- _TASK_:
Reproduce the data that follows precisely.

=== Section Start ===

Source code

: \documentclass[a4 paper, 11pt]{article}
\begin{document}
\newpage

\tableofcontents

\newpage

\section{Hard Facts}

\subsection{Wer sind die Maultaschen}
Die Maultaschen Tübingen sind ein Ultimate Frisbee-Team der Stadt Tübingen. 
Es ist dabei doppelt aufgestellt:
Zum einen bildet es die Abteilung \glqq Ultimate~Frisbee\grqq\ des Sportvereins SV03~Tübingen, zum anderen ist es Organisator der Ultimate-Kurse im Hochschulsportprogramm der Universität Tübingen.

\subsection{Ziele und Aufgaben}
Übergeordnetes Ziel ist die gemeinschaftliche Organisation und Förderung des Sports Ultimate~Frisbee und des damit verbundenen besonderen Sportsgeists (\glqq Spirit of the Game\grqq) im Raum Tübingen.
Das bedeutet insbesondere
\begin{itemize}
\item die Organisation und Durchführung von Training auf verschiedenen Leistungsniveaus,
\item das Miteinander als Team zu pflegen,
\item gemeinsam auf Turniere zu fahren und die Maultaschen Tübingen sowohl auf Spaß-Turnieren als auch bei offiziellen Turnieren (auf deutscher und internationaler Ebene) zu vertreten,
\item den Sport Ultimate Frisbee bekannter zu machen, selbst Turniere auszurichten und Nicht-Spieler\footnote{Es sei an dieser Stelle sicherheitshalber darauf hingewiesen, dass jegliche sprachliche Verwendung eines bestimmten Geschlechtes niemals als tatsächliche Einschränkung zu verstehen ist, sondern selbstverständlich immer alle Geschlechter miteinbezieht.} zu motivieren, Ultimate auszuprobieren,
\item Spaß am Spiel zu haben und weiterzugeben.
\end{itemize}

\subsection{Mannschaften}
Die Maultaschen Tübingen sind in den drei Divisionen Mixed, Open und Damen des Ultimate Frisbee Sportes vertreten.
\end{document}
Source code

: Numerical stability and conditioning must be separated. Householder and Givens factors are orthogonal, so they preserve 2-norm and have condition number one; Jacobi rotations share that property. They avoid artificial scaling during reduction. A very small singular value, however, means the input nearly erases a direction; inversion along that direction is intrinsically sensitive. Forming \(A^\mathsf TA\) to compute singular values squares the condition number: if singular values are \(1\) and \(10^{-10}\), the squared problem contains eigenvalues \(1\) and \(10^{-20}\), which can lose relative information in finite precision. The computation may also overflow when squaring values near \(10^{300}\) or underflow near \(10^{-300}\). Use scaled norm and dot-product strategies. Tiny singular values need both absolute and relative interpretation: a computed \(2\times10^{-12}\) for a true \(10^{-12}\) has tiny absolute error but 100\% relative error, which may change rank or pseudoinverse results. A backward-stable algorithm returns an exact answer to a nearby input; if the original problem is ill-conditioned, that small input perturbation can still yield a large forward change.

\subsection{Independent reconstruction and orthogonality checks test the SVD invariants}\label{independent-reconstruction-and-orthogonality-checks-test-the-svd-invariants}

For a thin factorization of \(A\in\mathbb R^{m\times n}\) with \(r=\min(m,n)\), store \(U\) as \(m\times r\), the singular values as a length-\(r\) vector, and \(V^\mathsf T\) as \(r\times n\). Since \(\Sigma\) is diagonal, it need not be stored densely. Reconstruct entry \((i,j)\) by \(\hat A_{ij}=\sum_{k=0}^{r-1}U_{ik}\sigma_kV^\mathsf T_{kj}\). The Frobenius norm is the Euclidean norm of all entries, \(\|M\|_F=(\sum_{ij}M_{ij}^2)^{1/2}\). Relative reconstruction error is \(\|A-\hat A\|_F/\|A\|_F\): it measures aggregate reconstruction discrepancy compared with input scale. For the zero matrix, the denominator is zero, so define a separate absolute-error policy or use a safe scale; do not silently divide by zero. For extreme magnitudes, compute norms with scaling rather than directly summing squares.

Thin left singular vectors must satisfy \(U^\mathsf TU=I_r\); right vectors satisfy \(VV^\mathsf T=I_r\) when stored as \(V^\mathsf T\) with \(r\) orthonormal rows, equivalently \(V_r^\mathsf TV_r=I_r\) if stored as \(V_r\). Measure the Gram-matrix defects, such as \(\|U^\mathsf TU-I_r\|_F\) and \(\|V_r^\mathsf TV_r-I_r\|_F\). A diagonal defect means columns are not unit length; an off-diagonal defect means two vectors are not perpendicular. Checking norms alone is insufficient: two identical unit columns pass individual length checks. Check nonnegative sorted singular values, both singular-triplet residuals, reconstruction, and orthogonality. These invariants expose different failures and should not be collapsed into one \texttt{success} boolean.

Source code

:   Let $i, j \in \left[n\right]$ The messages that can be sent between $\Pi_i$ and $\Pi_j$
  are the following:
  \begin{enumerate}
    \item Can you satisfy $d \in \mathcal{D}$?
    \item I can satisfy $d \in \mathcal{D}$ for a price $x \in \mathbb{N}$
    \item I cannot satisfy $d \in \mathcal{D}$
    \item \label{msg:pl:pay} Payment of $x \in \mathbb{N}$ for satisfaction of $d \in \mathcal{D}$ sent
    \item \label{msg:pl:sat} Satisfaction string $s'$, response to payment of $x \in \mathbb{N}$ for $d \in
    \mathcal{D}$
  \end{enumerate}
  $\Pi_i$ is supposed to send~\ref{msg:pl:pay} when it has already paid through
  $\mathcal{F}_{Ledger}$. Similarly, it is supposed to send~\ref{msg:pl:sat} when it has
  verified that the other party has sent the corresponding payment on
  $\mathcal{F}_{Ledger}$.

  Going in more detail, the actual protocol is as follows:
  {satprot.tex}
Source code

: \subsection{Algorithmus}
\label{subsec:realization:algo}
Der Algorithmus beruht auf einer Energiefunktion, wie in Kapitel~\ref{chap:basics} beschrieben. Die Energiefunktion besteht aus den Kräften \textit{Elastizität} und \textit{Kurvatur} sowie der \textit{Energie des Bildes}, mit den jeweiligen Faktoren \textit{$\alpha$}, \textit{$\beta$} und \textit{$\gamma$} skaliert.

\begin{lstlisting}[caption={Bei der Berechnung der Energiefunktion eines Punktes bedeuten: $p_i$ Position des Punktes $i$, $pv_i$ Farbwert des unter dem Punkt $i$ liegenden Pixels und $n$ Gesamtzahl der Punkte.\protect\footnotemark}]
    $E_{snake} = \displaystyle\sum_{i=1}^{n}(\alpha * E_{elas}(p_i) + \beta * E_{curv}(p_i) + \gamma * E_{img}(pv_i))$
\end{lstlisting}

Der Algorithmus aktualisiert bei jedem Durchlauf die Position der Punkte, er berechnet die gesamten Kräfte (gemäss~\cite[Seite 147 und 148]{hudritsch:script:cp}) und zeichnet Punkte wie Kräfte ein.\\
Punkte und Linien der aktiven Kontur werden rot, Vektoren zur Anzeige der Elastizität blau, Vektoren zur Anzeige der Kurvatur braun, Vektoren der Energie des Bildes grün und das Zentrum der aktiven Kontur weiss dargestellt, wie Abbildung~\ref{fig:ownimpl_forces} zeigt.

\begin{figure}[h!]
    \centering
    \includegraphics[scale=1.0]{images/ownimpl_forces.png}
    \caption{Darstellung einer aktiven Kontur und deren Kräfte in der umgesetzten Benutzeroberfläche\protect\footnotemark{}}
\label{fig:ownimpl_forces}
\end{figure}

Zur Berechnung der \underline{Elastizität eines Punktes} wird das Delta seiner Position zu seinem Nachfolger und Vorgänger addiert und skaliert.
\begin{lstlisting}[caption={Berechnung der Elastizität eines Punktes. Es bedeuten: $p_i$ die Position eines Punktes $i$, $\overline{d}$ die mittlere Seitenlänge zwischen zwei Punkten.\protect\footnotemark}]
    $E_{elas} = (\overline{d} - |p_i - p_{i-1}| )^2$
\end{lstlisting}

=== Section End ===

- _ANSWER BOX_:
Source code

: \documentclass[a4 paper, 11pt]{article}
\begin{document}
\newpage

\tableofcontents

\newpage

\section{Hard Facts}

\subsection{Wer sind die Maultaschen}
Die Maultaschen Tübingen sind ein Ultimate Frisbee-Team der Stadt Tübingen. 
Es ist dabei doppelt aufgestellt:
Zum einen bildet es die Abteilung \glqq Ultimate~Frisbee\grqq\ des Sportvereins SV03~Tübingen, zum anderen ist es Organisator der Ultimate-Kurse im Hochschulsportprogramm der Universität Tübingen.

\subsection{Ziele und Aufgaben}
Übergeordnetes Ziel ist die gemeinschaftliche Organisation und Förderung des Sports Ultimate~Frisbee und des damit verbundenen besonderen Sportsgeists (\glqq Spirit of the Game\grqq) im Raum Tübingen.
Das bedeutet insbesondere
\begin{itemize}
\item die Organisation und Durchführung von Training auf verschiedenen Leistungsniveaus,
\item das Miteinander als Team zu pflegen,
\item gemeinsam auf Turniere zu fahren und die Maultaschen Tübingen sowohl auf Spaß-Turnieren als auch bei offiziellen Turnieren (auf deutscher und internationaler Ebene) zu vertreten,
\item den Sport Ultimate Frisbee bekannter zu machen, selbst Turniere auszurichten und Nicht-Spieler\footnote{Es sei an dieser Stelle sicherheitshalber darauf hingewiesen, dass jegliche sprachliche Verwendung eines bestimmten Geschlechtes niemals als tatsächliche Einschränkung zu verstehen ist, sondern selbstverständlich immer alle Geschlechter miteinbezieht.} zu motivieren, Ultimate auszuprobieren,
\item Spaß am Spiel zu haben und weiterzugeben.
\end{itemize}

\subsection{Mannschaften}
Die Maultaschen Tübingen sind in den drei Divisionen Mixed, Open und Damen des Ultimate Frisbee Sportes vertreten.
\end{document}
Source code

: Numerical stability and conditioning must be separated. Householder and Givens factors are orthogonal, so they preserve 2-norm and have condition number one; Jacobi rotations share that property. They avoid artificial scaling during reduction. A very small singular value, however, means the input nearly erases a direction; inversion along that direction is intrinsically sensitive. Forming \(A^\mathsf TA\) to compute singular values squares the condition number: if singular values are \(1\) and \(10^{-10}\), the squared problem contains eigenvalues \(1\) and \(10^{-20}\), which can lose relative information in finite precision. The computation may also overflow when squaring values near \(10^{300}\) or underflow near \(10^{-300}\). Use scaled norm and dot-product strategies. Tiny singular values need both absolute and relative interpretation: a computed \(2\times10^{-12}\) for a true \(10^{-12}\) has tiny absolute error but 100\% relative error, which may change rank or pseudoinverse results. A backward-stable algorithm returns an exact answer to a nearby input; if the original problem is ill-conditioned, that small input perturbation can still yield a large forward change.

\subsection{Independent reconstruction and orthogonality checks test the SVD invariants}\label{independent-reconstruction-and-orthogonality-checks-test-the-svd-invariants}

For a thin factorization of \(A\in\mathbb R^{m\times n}\) with \(r=\min(m,n)\), store \(U\) as \(m\times r\), the singular values as a length-\(r\) vector, and \(V^\mathsf T\) as \(r\times n\). Since \(\Sigma\) is diagonal, it need not be stored densely. Reconstruct entry \((i,j)\) by \(\hat A_{ij}=\sum_{k=0}^{r-1}U_{ik}\sigma_kV^\mathsf T_{kj}\). The Frobenius norm is the Euclidean norm of all entries, \(\|M\|_F=(\sum_{ij}M_{ij}^2)^{1/2}\). Relative reconstruction error is \(\|A-\hat A\|_F/\|A\|_F\): it measures aggregate reconstruction discrepancy compared with input scale. For the zero matrix, the denominator is zero, so define a separate absolute-error policy or use a safe scale; do not silently divide by zero. For extreme magnitudes, compute norms with scaling rather than directly summing squares.

Thin left singular vectors must satisfy \(U^\mathsf TU=I_r\); right vectors satisfy \(VV^\mathsf T=I_r\) when stored as \(V^\mathsf T\) with \(r\) orthonormal rows, equivalently \(V_r^\mathsf TV_r=I_r\) if stored as \(V_r\). Measure the Gram-matrix defects, such as \(\|U^\mathsf TU-I_r\|_F\) and \(\|V_r^\mathsf TV_r-I_r\|_F\). A diagonal defect means columns are not unit length; an off-diagonal defect means two vectors are not perpendicular. Checking norms alone is insufficient: two identical unit columns pass individual length checks. Check nonnegative sorted singular values, both singular-triplet residuals, reconstruction, and orthogonality. These invariants expose different failures and should not be collapsed into one \texttt{success} boolean.

Source code

:   Let $i, j \in \left[n\right]$ The messages that can be sent between $\Pi_i$ and $\Pi_j$
  are the following:
  \begin{enumerate}
    \item Can you satisfy $d \in \mathcal{D}$?
    \item I can satisfy $d \in \mathcal{D}$ for a price $x \in \mathbb{N}$
    \item I cannot satisfy $d \in \mathcal{D}$
    \item \label{msg:pl:pay} Payment of $x \in \mathbb{N}$ for satisfaction of $d \in \mathcal{D}$ sent
    \item \label{msg:pl:sat} Satisfaction string $s'$, response to payment of $x \in \mathbb{N}$ for $d \in
    \mathcal{D}$
  \end{enumerate}
  $\Pi_i$ is supposed to send~\ref{msg:pl:pay} when it has already paid through
  $\mathcal{F}_{Ledger}$. Similarly, it is supposed to send~\ref{msg:pl:sat} when it has
  verified that the other party has sent the corresponding payment on
  $\mathcal{F}_{Ledger}$.

  Going in more detail, the actual protocol is as follows:
  {satprot.tex}
Source code

: \subsection{Algorithmus}
\label{subsec:realization:algo}
Der Algorithmus beruht auf einer Energiefunktion, wie in Kapitel~\ref{chap:basics} beschrieben. Die Energiefunktion besteht aus den Kräften \textit{Elastizität} und \textit{Kurvatur} sowie der \textit{Energie des Bildes}, mit den jeweiligen Faktoren \textit{$\alpha$}, \textit{$\beta$} und \textit{$\gamma$} skaliert.

\begin{lstlisting}[caption={Bei der Berechnung der Energiefunktion eines Punktes bedeuten: $p_i$ Position des Punktes $i$, $pv_i$ Farbwert des unter dem Punkt $i$ liegenden Pixels und $n$ Gesamtzahl der Punkte.\protect\footnotemark}]
    $E_{snake} = \displaystyle\sum_{i=1}^{n}(\alpha * E_{elas}(p_i) + \beta * E_{curv}(p_i) + \gamma * E_{img}(pv_i))$
\end{lstlisting}

Der Algorithmus aktualisiert bei jedem Durchlauf die Position der Punkte, er berechnet die gesamten Kräfte (gemäss~\cite[Seite 147 und 148]{hudritsch:script:cp}) und zeichnet Punkte wie Kräfte ein.\\
Punkte und Linien der aktiven Kontur werden rot, Vektoren zur Anzeige der Elastizität blau, Vektoren zur Anzeige der Kurvatur braun, Vektoren der Energie des Bildes grün und das Zentrum der aktiven Kontur weiss dargestellt, wie Abbildung~\ref{fig:ownimpl_forces} zeigt.

\begin{figure}[h!]
    \centering
    \includegraphics[scale=1.0]{images/ownimpl_forces.png}
    \caption{Darstellung einer aktiven Kontur und deren Kräfte in der umgesetzten Benutzeroberfläche\protect\footnotemark{}}
\label{fig:ownimpl_forces}
\end{figure}

Zur Berechnung der \underline{Elastizität eines Punktes} wird das Delta seiner Position zu seinem Nachfolger und Vorgänger addiert und skaliert.
\begin{lstlisting}[caption={Berechnung der Elastizität eines Punktes. Es bedeuten: $p_i$ die Position eines Punktes $i$, $\overline{d}$ die mittlere Seitenlänge zwischen zwei Punkten.\protect\footnotemark}]
    $E_{elas} = (\overline{d} - |p_i - p_{i-1}| )^2$
\end{lstlisting}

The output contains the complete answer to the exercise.